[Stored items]
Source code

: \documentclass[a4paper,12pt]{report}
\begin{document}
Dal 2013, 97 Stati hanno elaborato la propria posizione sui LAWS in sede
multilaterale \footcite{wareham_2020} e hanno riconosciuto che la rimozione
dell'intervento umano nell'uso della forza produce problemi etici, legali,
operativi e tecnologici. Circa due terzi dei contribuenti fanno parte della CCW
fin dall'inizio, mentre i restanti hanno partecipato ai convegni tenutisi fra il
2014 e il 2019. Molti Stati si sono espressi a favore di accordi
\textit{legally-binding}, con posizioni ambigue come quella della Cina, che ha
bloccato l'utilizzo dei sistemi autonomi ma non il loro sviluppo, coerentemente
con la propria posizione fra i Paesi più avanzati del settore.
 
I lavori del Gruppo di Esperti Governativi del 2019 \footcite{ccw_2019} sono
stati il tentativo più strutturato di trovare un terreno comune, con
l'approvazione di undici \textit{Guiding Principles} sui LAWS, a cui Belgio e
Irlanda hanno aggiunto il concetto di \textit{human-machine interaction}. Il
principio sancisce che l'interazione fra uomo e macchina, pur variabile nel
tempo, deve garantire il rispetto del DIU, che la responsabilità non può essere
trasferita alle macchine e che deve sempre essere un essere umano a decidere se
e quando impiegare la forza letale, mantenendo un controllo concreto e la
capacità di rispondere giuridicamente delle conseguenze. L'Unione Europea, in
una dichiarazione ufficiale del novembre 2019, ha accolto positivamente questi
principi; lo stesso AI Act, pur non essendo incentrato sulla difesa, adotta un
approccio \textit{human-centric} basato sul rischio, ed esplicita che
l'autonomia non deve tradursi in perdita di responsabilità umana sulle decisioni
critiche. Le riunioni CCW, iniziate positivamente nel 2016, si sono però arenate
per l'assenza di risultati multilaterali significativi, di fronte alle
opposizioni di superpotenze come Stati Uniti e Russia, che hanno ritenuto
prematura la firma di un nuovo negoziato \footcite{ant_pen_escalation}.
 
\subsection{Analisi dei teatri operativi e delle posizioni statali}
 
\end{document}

Description of the task: Each line of the data must be retyped exactly.

Task response:
Source code

: \documentclass[a4paper,12pt]{report}
\begin{document}
Dal 2013, 97 Stati hanno elaborato la propria posizione sui LAWS in sede
multilaterale \footcite{wareham_2020} e hanno riconosciuto che la rimozione
dell'intervento umano nell'uso della forza produce problemi etici, legali,
operativi e tecnologici. Circa due terzi dei contribuenti fanno parte della CCW
fin dall'inizio, mentre i restanti hanno partecipato ai convegni tenutisi fra il
2014 e il 2019. Molti Stati si sono espressi a favore di accordi
\textit{legally-binding}, con posizioni ambigue come quella della Cina, che ha
bloccato l'utilizzo dei sistemi autonomi ma non il loro sviluppo, coerentemente
con la propria posizione fra i Paesi più avanzati del settore.
 
I lavori del Gruppo di Esperti Governativi del 2019 \footcite{ccw_2019} sono
stati il tentativo più strutturato di trovare un terreno comune, con
l'approvazione di undici \textit{Guiding Principles} sui LAWS, a cui Belgio e
Irlanda hanno aggiunto il concetto di \textit{human-machine interaction}. Il
principio sancisce che l'interazione fra uomo e macchina, pur variabile nel
tempo, deve garantire il rispetto del DIU, che la responsabilità non può essere
trasferita alle macchine e che deve sempre essere un essere umano a decidere se
e quando impiegare la forza letale, mantenendo un controllo concreto e la
capacità di rispondere giuridicamente delle conseguenze. L'Unione Europea, in
una dichiarazione ufficiale del novembre 2019, ha accolto positivamente questi
principi; lo stesso AI Act, pur non essendo incentrato sulla difesa, adotta un
approccio \textit{human-centric} basato sul rischio, ed esplicita che
l'autonomia non deve tradursi in perdita di responsabilità umana sulle decisioni
critiche. Le riunioni CCW, iniziate positivamente nel 2016, si sono però arenate
per l'assenza di risultati multilaterali significativi, di fronte alle
opposizioni di superpotenze come Stati Uniti e Russia, che hanno ritenuto
prematura la firma di un nuovo negoziato \footcite{ant_pen_escalation}.
 
\subsection{Analisi dei teatri operativi e delle posizioni statali}
 
\end{document}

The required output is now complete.